=== PROBLEM DESCRIPTION ===
Among the records below, find the line that has "of celestial bodies."; from there, give the lines again exactly, and stop after the line that has "After installing, you".

=== DATA TO PROCESS ===
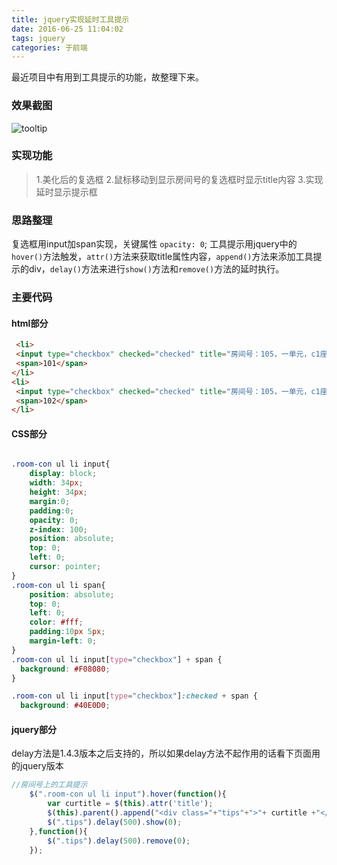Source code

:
 ```yaml
---
title: jquery实现延时工具提示
date: 2016-06-25 11:04:02
tags: jquery
categories: 于前端
---
```

最近项目中有用到工具提示的功能，故整理下来。

### 效果截图
![tooltip](/postimg/tooltip.png)
<!-- more -->
### 实现功能
>1.美化后的复选框
2.鼠标移动到显示房间号的复选框时显示title内容
3.实现延时显示提示框

### 思路整理
复选框用input加span实现，关键属性 `opacity: 0`; 
工具提示用jquery中的`hover()`方法触发，`attr()`方法来获取title属性内容，`append()`方法来添加工具提示的div，`delay()`方法来进行`show()`方法和`remove()`方法的延时执行。
### 主要代码

#### html部分
``` html
 <li> 
 <input type="checkbox" checked="checked" title="房间号：105，一单元，c1座一单元，三室两厅" /> 
 <span>101</span> 
</li> 
<li> 
 <input type="checkbox" checked="checked" title="房间号：105，一单元，c1座一单元，三室两厅" /> 
 <span>102</span> 
</li> ﻿
```
#### CSS部分
``` css

.room-con ul li input{
    display: block;
    width: 34px;
    height: 34px;
    margin:0;
    padding:0;
    opacity: 0;
    z-index: 100;
    position: absolute;
    top: 0;
    left: 0;
    cursor: pointer;
}
.room-con ul li span{
    position: absolute;
    top: 0;
    left: 0;
    color: #fff;
    padding:10px 5px;
    margin-left: 0;
}
.room-con ul li input[type="checkbox"] + span {
  background: #F08080;
}

.room-con ul li input[type="checkbox"]:checked + span {
  background: #40E0D0;

```
#### jquery部分 
delay方法是1.4.3版本之后支持的，所以如果delay方法不起作用的话看下页面用的jquery版本
``` javascript
//房间号上的工具提示
    $(".room-con ul li input").hover(function(){ 
        var curtitle = $(this).attr('title');
        $(this).parent().append("<div class="+"tips"+">"+ curtitle +"</div>");
        $(".tips").delay(500).show(0); 
    },function(){
        $(".tips").delay(500).remove(0);
    });
```

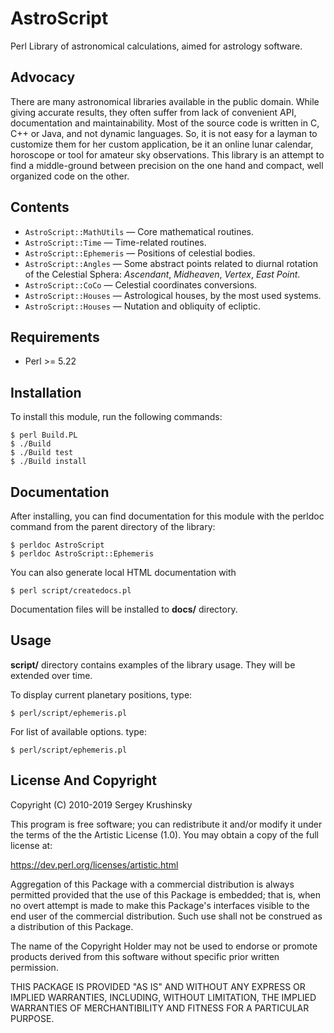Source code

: # AstroScript

Perl Library of astronomical calculations, aimed for astrology software.

## Advocacy

There are many astronomical libraries available in the public domain. While
giving accurate results, they often suffer from lack of convenient API,
documentation and maintainability. Most of the source code is written in C, C++
or Java, and not dynamic languages. So, it is not easy for a layman to customize
them for her custom application, be it an online lunar calendar, horoscope or
tool for amateur sky observations. This library is an attempt to find a
middle-ground between precision on the one hand and compact, well organized
code on the other.

## Contents

* `AstroScript::MathUtils` — Core mathematical routines.
* `AstroScript::Time` — Time-related routines.
* `AstroScript::Ephemeris` — Positions of celestial bodies.
* `AstroScript::Angles` — Some abstract points related to diurnal rotation of the Celestial Sphera: *Ascendant*, *Midheaven*, *Vertex*, *East Point*.
* `AstroScript::CoCo` —  Celestial coordinates conversions.
* `AstroScript::Houses` —  Astrological houses, by the most used systems.
* `AstroScript::Houses` —  Nutation and obliquity of ecliptic.

## Requirements

* Perl >= 5.22

## Installation

To install this module, run the following commands:

```
$ perl Build.PL
$ ./Build
$ ./Build test
$ ./Build install
```

## Documentation

After installing, you can find documentation for this module with the
perldoc command from the parent directory of the library:

```
$ perldoc AstroScript
$ perldoc AstroScript::Ephemeris

```

You can also generate local HTML documentation with

```
$ perl script/createdocs.pl
```

Documentation files will be installed to **docs/** directory.

## Usage

**script/** directory contains examples of the library usage. They will be
extended over time.

To display current planetary positions, type:

```
$ perl/script/ephemeris.pl
```

For list of available options. type:

```
$ perl/script/ephemeris.pl
```

## License And Copyright

Copyright (C) 2010-2019 Sergey Krushinsky

This program is free software; you can redistribute it and/or modify it
under the terms of the the Artistic License (1.0). You may obtain a
copy of the full license at:

https://dev.perl.org/licenses/artistic.html

Aggregation of this Package with a commercial distribution is always
permitted provided that the use of this Package is embedded; that is,
when no overt attempt is made to make this Package's interfaces visible
to the end user of the commercial distribution. Such use shall not be
construed as a distribution of this Package.

The name of the Copyright Holder may not be used to endorse or promote
products derived from this software without specific prior written
permission.

THIS PACKAGE IS PROVIDED "AS IS" AND WITHOUT ANY EXPRESS OR IMPLIED
WARRANTIES, INCLUDING, WITHOUT LIMITATION, THE IMPLIED WARRANTIES OF
MERCHANTIBILITY AND FITNESS FOR A PARTICULAR PURPOSE.
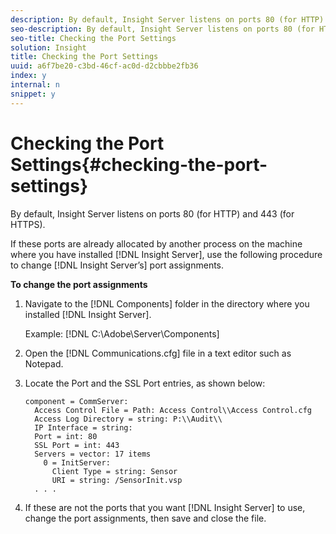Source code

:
 ```yaml
---
description: By default, Insight Server listens on ports 80 (for HTTP) and 443 (for HTTPS).
seo-description: By default, Insight Server listens on ports 80 (for HTTP) and 443 (for HTTPS).
seo-title: Checking the Port Settings
solution: Insight
title: Checking the Port Settings
uuid: a6f7be20-c3bd-46cf-ac0d-d2cbbbe2fb36
index: y
internal: n
snippet: y
---
```


# Checking the Port Settings{#checking-the-port-settings}

By default, Insight Server listens on ports 80 (for HTTP) and 443 (for HTTPS).

 If these ports are already allocated by another process on the machine where you have installed [!DNL Insight Server], use the following procedure to change [!DNL Insight Server’s] port assignments.

**To change the port assignments** 

1. Navigate to the [!DNL Components] folder in the directory where you installed [!DNL Insight Server].

   Example: [!DNL C:\Adobe\Server\Components]

1. Open the [!DNL Communications.cfg] file in a text editor such as Notepad.
1. Locate the Port and the SSL Port entries, as shown below:

   ```
   component = CommServer: 
     Access Control File = Path: Access Control\\Access Control.cfg
     Access Log Directory = string: P:\\Audit\\
     IP Interface = string: 
     Port = int: 80
     SSL Port = int: 443
     Servers = vector: 17 items
       0 = InitServer: 
         Client Type = string: Sensor
         URI = string: /SensorInit.vsp
     . . .
   ```

1. If these are not the ports that you want [!DNL Insight Server] to use, change the port assignments, then save and close the file.
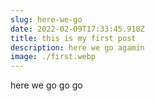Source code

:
 ```yaml
---
slug: here-we-go
date: 2022-02-09T17:33:45.918Z
title: this is my first post
description: here we go agamin
image: ./first.webp
---
```

here we go go go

=== ANSWER BOX ===
* `AstroScript::Ephemeris` — Positions of celestial bodies.
* `AstroScript::Angles` — Some abstract points related to diurnal rotation of the Celestial Sphera: *Ascendant*, *Midheaven*, *Vertex*, *East Point*.
* `AstroScript::CoCo` —  Celestial coordinates conversions.
* `AstroScript::Houses` —  Astrological houses, by the most used systems.
* `AstroScript::Houses` —  Nutation and obliquity of ecliptic.

## Requirements

* Perl >= 5.22

## Installation

To install this module, run the following commands:

```
$ perl Build.PL
$ ./Build
$ ./Build test
$ ./Build install
```

## Documentation

After installing, you can find documentation for this module with the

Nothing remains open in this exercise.